Hunter says it's important she remains in touch with her daughter.

"I just prefer to be in contact because I know if she [Shawna] leaves and goes away, and goes with her father, I really won't have contact with her and speak with her and see her," Hunter said.

Ashley McCorvey Myers, Hunter's attorney, explained, "Basically, we have the burden to prove that it would be to Shawna's detriment to return, if you will, to the primary residential care of Carl Everett."

Both Hunter, who originally lost custody of Shawna, and Brown say it's been months since Everett has had any contact with Shawna. They also say he has fallen behind in child support payments.

Earlier this year Brown filed a contempt motion to get Everett to pay about $12,000 in back support payments.
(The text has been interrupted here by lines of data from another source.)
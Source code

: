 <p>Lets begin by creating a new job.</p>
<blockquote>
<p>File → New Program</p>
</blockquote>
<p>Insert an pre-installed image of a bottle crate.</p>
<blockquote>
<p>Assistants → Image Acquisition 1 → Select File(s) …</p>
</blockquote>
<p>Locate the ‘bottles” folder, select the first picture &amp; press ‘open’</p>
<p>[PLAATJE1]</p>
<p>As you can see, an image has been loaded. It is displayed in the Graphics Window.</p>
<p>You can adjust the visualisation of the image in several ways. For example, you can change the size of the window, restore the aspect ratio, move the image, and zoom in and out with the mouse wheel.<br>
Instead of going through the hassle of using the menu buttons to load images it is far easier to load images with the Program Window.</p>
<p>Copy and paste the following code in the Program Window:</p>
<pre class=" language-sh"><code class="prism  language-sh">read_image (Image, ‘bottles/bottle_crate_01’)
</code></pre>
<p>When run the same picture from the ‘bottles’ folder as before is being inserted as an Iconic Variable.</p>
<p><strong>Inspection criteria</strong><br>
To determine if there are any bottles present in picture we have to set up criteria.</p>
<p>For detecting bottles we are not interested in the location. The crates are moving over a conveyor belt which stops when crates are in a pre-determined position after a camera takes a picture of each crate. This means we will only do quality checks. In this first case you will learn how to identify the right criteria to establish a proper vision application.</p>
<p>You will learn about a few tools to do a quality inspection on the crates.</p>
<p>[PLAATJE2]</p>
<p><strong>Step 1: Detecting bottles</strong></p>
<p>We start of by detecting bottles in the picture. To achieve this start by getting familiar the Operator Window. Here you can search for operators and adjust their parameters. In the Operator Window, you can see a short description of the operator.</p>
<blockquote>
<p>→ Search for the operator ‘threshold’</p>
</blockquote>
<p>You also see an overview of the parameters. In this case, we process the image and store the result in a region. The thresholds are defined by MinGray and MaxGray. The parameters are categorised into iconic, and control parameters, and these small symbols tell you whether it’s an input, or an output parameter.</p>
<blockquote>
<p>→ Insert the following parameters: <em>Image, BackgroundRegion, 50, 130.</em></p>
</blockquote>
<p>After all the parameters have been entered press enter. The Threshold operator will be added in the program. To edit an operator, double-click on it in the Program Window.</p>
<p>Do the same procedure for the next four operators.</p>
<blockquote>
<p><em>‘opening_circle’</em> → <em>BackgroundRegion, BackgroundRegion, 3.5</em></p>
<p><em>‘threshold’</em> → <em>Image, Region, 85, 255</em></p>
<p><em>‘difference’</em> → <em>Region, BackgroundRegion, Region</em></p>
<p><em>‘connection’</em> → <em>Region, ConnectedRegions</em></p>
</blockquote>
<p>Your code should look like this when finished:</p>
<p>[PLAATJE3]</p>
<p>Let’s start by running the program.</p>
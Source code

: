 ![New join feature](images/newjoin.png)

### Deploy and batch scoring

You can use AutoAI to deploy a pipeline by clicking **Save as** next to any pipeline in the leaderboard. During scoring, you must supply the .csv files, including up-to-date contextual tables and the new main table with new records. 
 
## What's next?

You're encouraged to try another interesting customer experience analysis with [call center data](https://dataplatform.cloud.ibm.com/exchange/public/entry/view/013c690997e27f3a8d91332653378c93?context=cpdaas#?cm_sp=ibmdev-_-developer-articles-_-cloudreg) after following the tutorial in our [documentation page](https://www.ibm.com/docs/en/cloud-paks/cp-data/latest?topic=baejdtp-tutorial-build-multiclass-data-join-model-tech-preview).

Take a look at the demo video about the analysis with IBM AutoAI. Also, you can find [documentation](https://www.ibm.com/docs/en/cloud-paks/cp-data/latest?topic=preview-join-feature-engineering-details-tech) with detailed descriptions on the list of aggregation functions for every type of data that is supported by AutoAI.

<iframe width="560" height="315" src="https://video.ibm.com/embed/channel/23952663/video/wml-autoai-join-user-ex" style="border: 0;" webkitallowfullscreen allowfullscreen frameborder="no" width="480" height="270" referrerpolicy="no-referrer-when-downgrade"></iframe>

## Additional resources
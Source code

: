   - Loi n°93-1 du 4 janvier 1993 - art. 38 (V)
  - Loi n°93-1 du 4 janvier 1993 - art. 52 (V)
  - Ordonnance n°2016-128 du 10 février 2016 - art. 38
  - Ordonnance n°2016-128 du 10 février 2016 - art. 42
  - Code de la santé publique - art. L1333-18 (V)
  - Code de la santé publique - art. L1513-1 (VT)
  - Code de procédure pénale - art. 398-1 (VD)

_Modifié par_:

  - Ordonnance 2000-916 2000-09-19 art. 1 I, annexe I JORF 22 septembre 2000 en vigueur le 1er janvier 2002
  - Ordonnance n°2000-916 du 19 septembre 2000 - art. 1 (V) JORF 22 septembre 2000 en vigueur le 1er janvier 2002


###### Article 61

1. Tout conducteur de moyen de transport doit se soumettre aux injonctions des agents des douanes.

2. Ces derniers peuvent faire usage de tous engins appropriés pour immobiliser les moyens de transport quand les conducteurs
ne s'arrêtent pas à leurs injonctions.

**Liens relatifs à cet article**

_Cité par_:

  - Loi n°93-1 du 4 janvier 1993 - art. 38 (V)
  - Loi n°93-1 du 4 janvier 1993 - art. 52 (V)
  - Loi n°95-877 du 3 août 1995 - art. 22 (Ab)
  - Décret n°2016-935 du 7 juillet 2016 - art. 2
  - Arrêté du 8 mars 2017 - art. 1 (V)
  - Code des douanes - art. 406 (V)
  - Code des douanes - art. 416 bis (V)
According to Brown's lawyer, Everett, who signed a three-year $21-million contract with Boston in February, has been as much as two months behind in making $500 monthly support payments.

Cynthia Cobb, the mother of another daughter born to Everett, has also been to court to secure child support payments.

"It's never been about a money issue," Cobb said. "I just feel that if you're gonna be the parent and be in the child's life, do it on a consistent basis."

Brown said, "I don't know what the problem about wanting to take care of your children, especially when you can afford it. So I don't have no idea why he doesn't."

"Anybody with common sense knows he makes $7 million a year," says Everett's attorney, Victor Ines. "If you know Carl Everett, he would never do that. You know, there is no reason to do that. I would absolutely tell him not to do that. There is no intentional reason for doing that and we will fix that if that's what they have been telling you."

Everett and Linda now have a total of three children together, and he remains determined to include Shawna in his household.

"My kids going to always be with me," he said. "I'm going to show them. I am going to give my kids that respect: I owe you everything, you owe me nothing. You can't take love away from a home that is solid. Regardless, we are a God-fearing, God-loving family that no one can take that away from. So regardless of what other people say, they're the fools."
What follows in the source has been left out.